Nothing to girly for me..but I do have an interesting bow. I got my first Hoyt a bit back and of course had to have Jesse Broadwater strings made. I didn't care what color so told him whatever is there. Well, my bow is a 2003 green ultratec. And about the day my strings got to my house I got a call from Jesse asking if I like bright colors. Well, I opened the package and there were the brightest orange strings I have ever seen. It doesn't look half bad, Especially when it matched with my orange fletched ACE's. Other than that I just try to look half way decent at shoots..i might even comb my hair..ha


----------



## HRHMrsBrown (Dec 28, 2006)

It's *all* about the coordination!

My Trykon Sport is black, has the chrome limb pockets and cams, and then has graphite-grey limbs. It wasn't what I was planning on -- they looked black in the catalog -- but the combination is actually pretty slick. To that I'm adding grayish-black Thunderstorm arrows with two black vanes and a red index; a red-and-black custom sling; and a black Posten stabilizer.... Unfortunately, the bow shipped with yellow and black strings. That's *so* changing next pay day.

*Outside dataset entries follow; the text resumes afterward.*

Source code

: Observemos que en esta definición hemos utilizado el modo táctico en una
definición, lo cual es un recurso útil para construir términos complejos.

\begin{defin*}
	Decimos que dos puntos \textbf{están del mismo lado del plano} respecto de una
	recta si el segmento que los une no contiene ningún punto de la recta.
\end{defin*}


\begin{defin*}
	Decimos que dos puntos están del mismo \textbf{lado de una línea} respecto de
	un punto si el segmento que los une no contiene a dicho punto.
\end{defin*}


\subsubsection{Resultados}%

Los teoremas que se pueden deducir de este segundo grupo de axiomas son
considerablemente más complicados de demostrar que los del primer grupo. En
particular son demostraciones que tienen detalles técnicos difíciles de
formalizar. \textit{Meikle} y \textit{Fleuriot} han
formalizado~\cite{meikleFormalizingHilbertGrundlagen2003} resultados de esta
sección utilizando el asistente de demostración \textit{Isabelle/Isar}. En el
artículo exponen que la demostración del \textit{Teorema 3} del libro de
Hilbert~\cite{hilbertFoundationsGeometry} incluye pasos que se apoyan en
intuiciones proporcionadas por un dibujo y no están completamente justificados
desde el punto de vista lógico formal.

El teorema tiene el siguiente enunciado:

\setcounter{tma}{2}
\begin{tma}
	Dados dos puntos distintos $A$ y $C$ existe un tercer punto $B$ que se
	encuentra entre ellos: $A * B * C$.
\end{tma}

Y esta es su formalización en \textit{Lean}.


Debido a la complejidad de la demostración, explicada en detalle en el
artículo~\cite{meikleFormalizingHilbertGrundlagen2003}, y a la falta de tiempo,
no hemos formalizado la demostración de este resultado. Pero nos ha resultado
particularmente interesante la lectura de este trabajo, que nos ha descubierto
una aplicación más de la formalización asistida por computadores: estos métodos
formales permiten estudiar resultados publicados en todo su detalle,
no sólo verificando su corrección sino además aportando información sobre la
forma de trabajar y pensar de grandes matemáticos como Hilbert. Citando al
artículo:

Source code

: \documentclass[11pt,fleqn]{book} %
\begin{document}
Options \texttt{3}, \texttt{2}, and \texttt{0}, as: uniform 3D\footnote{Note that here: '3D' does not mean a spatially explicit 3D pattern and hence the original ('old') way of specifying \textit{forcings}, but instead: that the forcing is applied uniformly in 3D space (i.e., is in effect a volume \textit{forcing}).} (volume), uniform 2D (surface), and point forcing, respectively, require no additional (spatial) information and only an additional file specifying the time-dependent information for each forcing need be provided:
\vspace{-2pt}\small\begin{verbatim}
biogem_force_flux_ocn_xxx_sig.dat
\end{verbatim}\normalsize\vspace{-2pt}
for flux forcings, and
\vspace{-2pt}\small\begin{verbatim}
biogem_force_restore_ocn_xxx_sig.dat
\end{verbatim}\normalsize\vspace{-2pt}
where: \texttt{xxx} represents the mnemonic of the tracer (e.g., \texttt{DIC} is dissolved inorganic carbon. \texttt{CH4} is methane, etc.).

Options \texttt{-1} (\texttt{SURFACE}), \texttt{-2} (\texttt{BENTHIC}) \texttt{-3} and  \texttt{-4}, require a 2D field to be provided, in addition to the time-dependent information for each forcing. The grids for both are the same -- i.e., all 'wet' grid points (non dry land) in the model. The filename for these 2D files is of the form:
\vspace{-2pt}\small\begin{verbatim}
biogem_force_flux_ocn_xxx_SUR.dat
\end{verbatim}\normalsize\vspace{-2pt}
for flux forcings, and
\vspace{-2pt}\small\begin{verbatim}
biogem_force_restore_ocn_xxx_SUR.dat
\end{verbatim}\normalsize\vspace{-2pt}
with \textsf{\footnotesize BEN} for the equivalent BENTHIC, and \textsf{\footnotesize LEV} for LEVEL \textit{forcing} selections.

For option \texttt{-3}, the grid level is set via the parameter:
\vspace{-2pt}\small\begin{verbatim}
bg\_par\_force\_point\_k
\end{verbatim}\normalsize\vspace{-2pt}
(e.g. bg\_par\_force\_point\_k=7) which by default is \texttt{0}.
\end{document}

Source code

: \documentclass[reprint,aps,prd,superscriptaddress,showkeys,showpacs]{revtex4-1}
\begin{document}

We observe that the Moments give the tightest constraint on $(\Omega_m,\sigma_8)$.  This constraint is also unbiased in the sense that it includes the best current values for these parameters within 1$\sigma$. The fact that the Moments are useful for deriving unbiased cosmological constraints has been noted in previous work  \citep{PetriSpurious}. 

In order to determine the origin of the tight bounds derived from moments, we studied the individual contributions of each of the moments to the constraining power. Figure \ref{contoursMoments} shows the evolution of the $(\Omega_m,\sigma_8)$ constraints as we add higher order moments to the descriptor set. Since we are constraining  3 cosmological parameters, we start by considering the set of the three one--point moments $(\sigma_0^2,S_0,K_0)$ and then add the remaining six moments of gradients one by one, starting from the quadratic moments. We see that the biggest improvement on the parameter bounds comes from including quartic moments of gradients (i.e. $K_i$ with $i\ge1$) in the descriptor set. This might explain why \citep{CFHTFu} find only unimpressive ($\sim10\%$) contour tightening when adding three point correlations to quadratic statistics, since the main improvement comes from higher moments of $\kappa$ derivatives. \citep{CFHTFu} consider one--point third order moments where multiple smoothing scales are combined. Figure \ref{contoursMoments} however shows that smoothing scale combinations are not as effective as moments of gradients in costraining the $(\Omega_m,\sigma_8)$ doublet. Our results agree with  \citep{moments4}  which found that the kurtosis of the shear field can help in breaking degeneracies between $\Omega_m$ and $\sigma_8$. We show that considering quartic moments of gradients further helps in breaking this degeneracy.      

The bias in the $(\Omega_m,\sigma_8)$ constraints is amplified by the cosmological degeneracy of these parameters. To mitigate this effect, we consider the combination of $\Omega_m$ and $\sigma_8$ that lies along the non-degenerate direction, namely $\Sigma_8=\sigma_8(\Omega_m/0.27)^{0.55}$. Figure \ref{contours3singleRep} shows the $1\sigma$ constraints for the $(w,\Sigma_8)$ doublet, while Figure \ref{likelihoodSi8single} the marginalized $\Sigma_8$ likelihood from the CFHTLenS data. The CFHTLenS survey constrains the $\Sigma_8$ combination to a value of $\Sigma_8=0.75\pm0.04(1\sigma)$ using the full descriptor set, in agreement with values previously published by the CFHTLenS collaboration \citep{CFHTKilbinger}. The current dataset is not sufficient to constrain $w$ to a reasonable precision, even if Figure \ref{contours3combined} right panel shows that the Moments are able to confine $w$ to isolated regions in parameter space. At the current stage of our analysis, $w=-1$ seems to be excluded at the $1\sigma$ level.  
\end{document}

When I was in last, the owner of the shop was giving me a hard time about all the black. I just kinda chuckled and shrugged. He's a guy... what does he know?


----------



## sunshinec72 (Jun 16, 2007)

I am a huge fan of Charmed so I had arrow wraps made. Here are a few pics! BTW, my Trykon Sport is Blue!


----------



## runningwolf (Jul 12, 2006)

sunshinec72 said:


> I am a huge fan of Charmed so I had arrow wraps made. Here are a few pics! BTW, my Trykon Sport is Blue!


Those are SWEET!!! Thats so awesome! I want some now...


----------